Jeremy Corbyn has come under heavy fire yet again for giving a shit about poor people.
As any cabinet member worth their salt will tell you, It’s simply not cricket to go banging on about any of the following:
• The working poor.
• The unable-to-work poor.
• Universal Credit.
• The UN special rapporteur on poverty.
• Anything that is actually affecting everyday life for ordinary people.
This is because none of those things are real issues. What matters is who wants to do the hokey-cokey with Theresa May and how long we can keep talking about Brexit. (Hint: The government’s hoping we can keep going until everyone solves the problem of poverty in the UK by simply standing in a puddle and sticking a fork in a wall socket.)
All for charity
Off The Perch asked Tory MP Henry Buggery-Smythe for comment, but he was busy standing on a table at a foodbank warding off a mob of angry poor people with a tin of baked beans. “I was only in it for the photo op”, he shouted. “Back, you savages!”
A shadowy figure who looked a bit like an evil hypnotist sent his nanny out to talk to us.
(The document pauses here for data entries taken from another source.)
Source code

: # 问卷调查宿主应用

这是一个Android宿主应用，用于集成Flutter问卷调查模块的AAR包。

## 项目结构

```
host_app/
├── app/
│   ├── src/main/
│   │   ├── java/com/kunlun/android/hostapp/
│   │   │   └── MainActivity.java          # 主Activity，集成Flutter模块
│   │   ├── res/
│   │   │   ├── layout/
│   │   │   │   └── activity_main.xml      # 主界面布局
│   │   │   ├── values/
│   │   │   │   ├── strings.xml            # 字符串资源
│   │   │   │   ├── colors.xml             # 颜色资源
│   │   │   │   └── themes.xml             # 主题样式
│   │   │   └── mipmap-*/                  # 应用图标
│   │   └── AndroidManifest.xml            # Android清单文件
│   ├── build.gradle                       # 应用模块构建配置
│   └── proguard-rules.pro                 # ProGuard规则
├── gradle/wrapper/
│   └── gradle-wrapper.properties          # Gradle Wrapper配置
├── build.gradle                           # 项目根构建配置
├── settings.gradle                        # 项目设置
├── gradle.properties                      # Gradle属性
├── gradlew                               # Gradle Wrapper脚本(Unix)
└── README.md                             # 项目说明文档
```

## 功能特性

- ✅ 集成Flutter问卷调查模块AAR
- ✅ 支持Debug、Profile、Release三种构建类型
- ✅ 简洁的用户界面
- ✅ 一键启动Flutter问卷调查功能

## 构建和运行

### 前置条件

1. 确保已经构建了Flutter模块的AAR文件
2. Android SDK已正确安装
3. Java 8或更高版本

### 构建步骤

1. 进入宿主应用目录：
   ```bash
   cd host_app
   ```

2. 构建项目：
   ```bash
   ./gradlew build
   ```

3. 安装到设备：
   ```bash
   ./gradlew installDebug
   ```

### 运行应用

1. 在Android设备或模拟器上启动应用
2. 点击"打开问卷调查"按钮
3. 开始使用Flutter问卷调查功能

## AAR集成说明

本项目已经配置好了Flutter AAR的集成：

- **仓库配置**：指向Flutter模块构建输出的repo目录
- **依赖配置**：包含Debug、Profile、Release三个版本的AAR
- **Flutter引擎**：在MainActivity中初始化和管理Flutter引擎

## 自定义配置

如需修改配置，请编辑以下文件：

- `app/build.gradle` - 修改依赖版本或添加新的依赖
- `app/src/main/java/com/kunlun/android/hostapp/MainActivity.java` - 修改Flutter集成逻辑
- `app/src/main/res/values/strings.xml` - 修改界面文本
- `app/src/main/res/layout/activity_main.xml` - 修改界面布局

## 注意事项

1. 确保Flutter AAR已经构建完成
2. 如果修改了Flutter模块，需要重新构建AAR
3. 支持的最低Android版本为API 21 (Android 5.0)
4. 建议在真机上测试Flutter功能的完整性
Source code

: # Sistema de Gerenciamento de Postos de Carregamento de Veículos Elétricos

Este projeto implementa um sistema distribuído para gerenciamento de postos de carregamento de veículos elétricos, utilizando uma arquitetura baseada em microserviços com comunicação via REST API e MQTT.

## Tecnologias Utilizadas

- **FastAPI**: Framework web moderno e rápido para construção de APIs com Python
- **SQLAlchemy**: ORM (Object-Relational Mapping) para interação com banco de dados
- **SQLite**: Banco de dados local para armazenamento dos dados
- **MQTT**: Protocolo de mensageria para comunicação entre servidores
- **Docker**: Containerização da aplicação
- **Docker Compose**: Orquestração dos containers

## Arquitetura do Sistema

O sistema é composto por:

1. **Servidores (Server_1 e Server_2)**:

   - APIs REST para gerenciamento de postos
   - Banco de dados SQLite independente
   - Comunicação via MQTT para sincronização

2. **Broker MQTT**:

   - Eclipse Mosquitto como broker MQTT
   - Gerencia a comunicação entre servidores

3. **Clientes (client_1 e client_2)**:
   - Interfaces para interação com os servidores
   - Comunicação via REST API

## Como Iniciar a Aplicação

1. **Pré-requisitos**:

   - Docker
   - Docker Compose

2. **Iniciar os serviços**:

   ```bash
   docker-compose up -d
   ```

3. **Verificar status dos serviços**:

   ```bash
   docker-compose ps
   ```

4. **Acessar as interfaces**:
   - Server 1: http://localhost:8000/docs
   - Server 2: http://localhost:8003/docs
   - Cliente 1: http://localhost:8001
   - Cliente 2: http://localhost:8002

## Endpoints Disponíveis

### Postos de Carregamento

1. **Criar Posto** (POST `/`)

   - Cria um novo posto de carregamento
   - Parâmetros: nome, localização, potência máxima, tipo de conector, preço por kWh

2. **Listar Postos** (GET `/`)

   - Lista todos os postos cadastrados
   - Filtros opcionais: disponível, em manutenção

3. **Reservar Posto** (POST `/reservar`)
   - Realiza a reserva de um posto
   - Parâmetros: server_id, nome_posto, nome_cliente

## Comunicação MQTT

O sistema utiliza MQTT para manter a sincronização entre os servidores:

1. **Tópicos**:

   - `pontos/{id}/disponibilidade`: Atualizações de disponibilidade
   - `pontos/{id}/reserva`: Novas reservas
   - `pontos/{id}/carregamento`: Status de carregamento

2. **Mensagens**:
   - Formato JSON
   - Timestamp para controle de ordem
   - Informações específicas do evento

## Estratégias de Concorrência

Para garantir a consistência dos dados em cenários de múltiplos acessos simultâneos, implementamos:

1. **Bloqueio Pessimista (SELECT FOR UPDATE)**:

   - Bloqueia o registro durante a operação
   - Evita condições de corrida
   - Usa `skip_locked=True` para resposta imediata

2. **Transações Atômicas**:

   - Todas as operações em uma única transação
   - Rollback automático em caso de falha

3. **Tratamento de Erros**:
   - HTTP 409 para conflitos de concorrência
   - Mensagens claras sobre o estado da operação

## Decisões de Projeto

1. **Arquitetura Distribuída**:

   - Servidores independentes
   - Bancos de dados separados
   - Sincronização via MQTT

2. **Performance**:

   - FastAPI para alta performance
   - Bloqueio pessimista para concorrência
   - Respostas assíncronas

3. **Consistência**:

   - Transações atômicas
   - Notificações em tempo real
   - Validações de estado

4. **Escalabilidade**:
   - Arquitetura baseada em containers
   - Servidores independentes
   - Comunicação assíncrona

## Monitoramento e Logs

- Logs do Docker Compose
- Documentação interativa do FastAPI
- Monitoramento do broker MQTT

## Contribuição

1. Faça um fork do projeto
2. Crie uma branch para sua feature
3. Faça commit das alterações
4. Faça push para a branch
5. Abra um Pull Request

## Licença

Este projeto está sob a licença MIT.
She looked at us with dead eyes and said:
Poor people don’t really exist.
Then she attempted to hit us repeatedly and mechanically with a silver-topped cane.
Cabinet minister Edwin Draab said something. But nobody really paid any attention, because nothing he says makes sense. And in any case, he probably won’t be a cabinet minister by tomorrow.
Clear as mud
We also tried to ask the prime minister for a comment on poverty in the UK, but she laughed so hard at the question that tears rolled down her cheeks. When she got herself under control, she said “let me be clear” and then proceeded to mutter incoherently about ‘peasants’. When we said “pardon?” she screeched:
At least I’m here answering questions!
And then she started laughing again. So that’s cleared that up, then.
Meanwhile, people in Britain continue to be poor and to struggle to live under the crushing weight of austerity. But that’s probably just because they’re too stupid to inherit vast sums of money from their parents – or make it by selling weapons to totalitarian regimes.